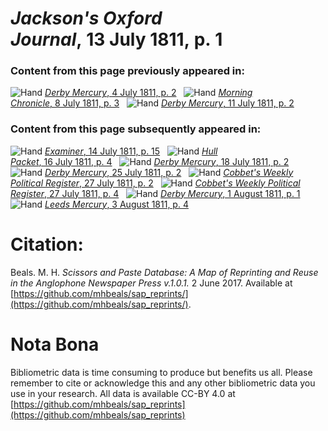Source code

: # *Jackson's Oxford Journal*, 13 July 1811, p. 1  
  
### Content from this page previously appeared in:  
![Hand](http://scissorsandpaste.net/wp-content/uploads/2017/06/smallhandpointer.png) [*Derby Mercury*, 4 July 1811, p. 2](https://mhbeals.github.io/sap_html/Derby-Mercury/Derby-Mercury-4-July-1811-p-2)  
![Hand](http://scissorsandpaste.net/wp-content/uploads/2017/06/smallhandpointer.png) [*Morning Chronicle*, 8 July 1811, p. 3](https://mhbeals.github.io/sap_html/Morning-Chronicle/Morning-Chronicle-8-July-1811-p-3)  
![Hand](http://scissorsandpaste.net/wp-content/uploads/2017/06/smallhandpointer.png) [*Derby Mercury*, 11 July 1811, p. 2](https://mhbeals.github.io/sap_html/Derby-Mercury/Derby-Mercury-11-July-1811-p-2)  
  
### Content from this page subsequently appeared in:  
![Hand](http://scissorsandpaste.net/wp-content/uploads/2017/06/smallhandpointer.png) [*Examiner*, 14 July 1811, p. 15](https://mhbeals.github.io/sap_html/Examiner/Examiner-14-July-1811-p-15)  
![Hand](http://scissorsandpaste.net/wp-content/uploads/2017/06/smallhandpointer.png) [*Hull Packet*, 16 July 1811, p. 4](https://mhbeals.github.io/sap_html/Hull-Packet/Hull-Packet-16-July-1811-p-4)  
![Hand](http://scissorsandpaste.net/wp-content/uploads/2017/06/smallhandpointer.png) [*Derby Mercury*, 18 July 1811, p. 2](https://mhbeals.github.io/sap_html/Derby-Mercury/Derby-Mercury-18-July-1811-p-2)  
![Hand](http://scissorsandpaste.net/wp-content/uploads/2017/06/smallhandpointer.png) [*Derby Mercury*, 25 July 1811, p. 2](https://mhbeals.github.io/sap_html/Derby-Mercury/Derby-Mercury-25-July-1811-p-2)  
![Hand](http://scissorsandpaste.net/wp-content/uploads/2017/06/smallhandpointer.png) [*Cobbet's Weekly Political Register*, 27 July 1811, p. 2](https://mhbeals.github.io/sap_html/Cobbet's-Weekly-Political-Register/Cobbet's-Weekly-Political-Register-27-July-1811-p-2)  
![Hand](http://scissorsandpaste.net/wp-content/uploads/2017/06/smallhandpointer.png) [*Cobbet's Weekly Political Register*, 27 July 1811, p. 4](https://mhbeals.github.io/sap_html/Cobbet's-Weekly-Political-Register/Cobbet's-Weekly-Political-Register-27-July-1811-p-4)  
![Hand](http://scissorsandpaste.net/wp-content/uploads/2017/06/smallhandpointer.png) [*Derby Mercury*, 1 August 1811, p. 1](https://mhbeals.github.io/sap_html/Derby-Mercury/Derby-Mercury-1-August-1811-p-1)  
![Hand](http://scissorsandpaste.net/wp-content/uploads/2017/06/smallhandpointer.png) [*Leeds Mercury*, 3 August 1811, p. 4](https://mhbeals.github.io/sap_html/Leeds-Mercury/Leeds-Mercury-3-August-1811-p-4)  


# Citation: 

Beals. M. H. *Scissors and Paste Database: A Map of Reprinting and Reuse in the Anglophone Newspaper Press v.1.0.1.* 2 June 2017. Available at [https://github.com/mhbeals/sap_reprints/](https://github.com/mhbeals/sap_reprints/). 

# Nota Bona

Bibliometric data is time consuming to produce but benefits us all. Please remember to cite or acknowledge this and any other bibliometric data you use in your research. All data is available CC-BY 4.0 at [https://github.com/mhbeals/sap_reprints](https://github.com/mhbeals/sap_reprints)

- Required action
Pictures are to be omitted; set down the rest of the entries exactly as given.

- Answer to this exercise
Source code

: # *Jackson's Oxford Journal*, 13 July 1811, p. 1  
  
### Content from this page previously appeared in:  
![Hand](http://scissorsandpaste.net/wp-content/uploads/2017/06/smallhandpointer.png) [*Derby Mercury*, 4 July 1811, p. 2](https://mhbeals.github.io/sap_html/Derby-Mercury/Derby-Mercury-4-July-1811-p-2)  
![Hand](http://scissorsandpaste.net/wp-content/uploads/2017/06/smallhandpointer.png) [*Morning Chronicle*, 8 July 1811, p. 3](https://mhbeals.github.io/sap_html/Morning-Chronicle/Morning-Chronicle-8-July-1811-p-3)  
![Hand](http://scissorsandpaste.net/wp-content/uploads/2017/06/smallhandpointer.png) [*Derby Mercury*, 11 July 1811, p. 2](https://mhbeals.github.io/sap_html/Derby-Mercury/Derby-Mercury-11-July-1811-p-2)  
  
### Content from this page subsequently appeared in:  
![Hand](http://scissorsandpaste.net/wp-content/uploads/2017/06/smallhandpointer.png) [*Examiner*, 14 July 1811, p. 15](https://mhbeals.github.io/sap_html/Examiner/Examiner-14-July-1811-p-15)  
![Hand](http://scissorsandpaste.net/wp-content/uploads/2017/06/smallhandpointer.png) [*Hull Packet*, 16 July 1811, p. 4](https://mhbeals.github.io/sap_html/Hull-Packet/Hull-Packet-16-July-1811-p-4)  
![Hand](http://scissorsandpaste.net/wp-content/uploads/2017/06/smallhandpointer.png) [*Derby Mercury*, 18 July 1811, p. 2](https://mhbeals.github.io/sap_html/Derby-Mercury/Derby-Mercury-18-July-1811-p-2)  
![Hand](http://scissorsandpaste.net/wp-content/uploads/2017/06/smallhandpointer.png) [*Derby Mercury*, 25 July 1811, p. 2](https://mhbeals.github.io/sap_html/Derby-Mercury/Derby-Mercury-25-July-1811-p-2)  
![Hand](http://scissorsandpaste.net/wp-content/uploads/2017/06/smallhandpointer.png) [*Cobbet's Weekly Political Register*, 27 July 1811, p. 2](https://mhbeals.github.io/sap_html/Cobbet's-Weekly-Political-Register/Cobbet's-Weekly-Political-Register-27-July-1811-p-2)  
![Hand](http://scissorsandpaste.net/wp-content/uploads/2017/06/smallhandpointer.png) [*Cobbet's Weekly Political Register*, 27 July 1811, p. 4](https://mhbeals.github.io/sap_html/Cobbet's-Weekly-Political-Register/Cobbet's-Weekly-Political-Register-27-July-1811-p-4)  
![Hand](http://scissorsandpaste.net/wp-content/uploads/2017/06/smallhandpointer.png) [*Derby Mercury*, 1 August 1811, p. 1](https://mhbeals.github.io/sap_html/Derby-Mercury/Derby-Mercury-1-August-1811-p-1)  
![Hand](http://scissorsandpaste.net/wp-content/uploads/2017/06/smallhandpointer.png) [*Leeds Mercury*, 3 August 1811, p. 4](https://mhbeals.github.io/sap_html/Leeds-Mercury/Leeds-Mercury-3-August-1811-p-4)  


# Citation: 

Beals. M. H. *Scissors and Paste Database: A Map of Reprinting and Reuse in the Anglophone Newspaper Press v.1.0.1.* 2 June 2017. Available at [https://github.com/mhbeals/sap_reprints/](https://github.com/mhbeals/sap_reprints/). 

# Nota Bona

Bibliometric data is time consuming to produce but benefits us all. Please remember to cite or acknowledge this and any other bibliometric data you use in your research. All data is available CC-BY 4.0 at [https://github.com/mhbeals/sap_reprints](https://github.com/mhbeals/sap_reprints)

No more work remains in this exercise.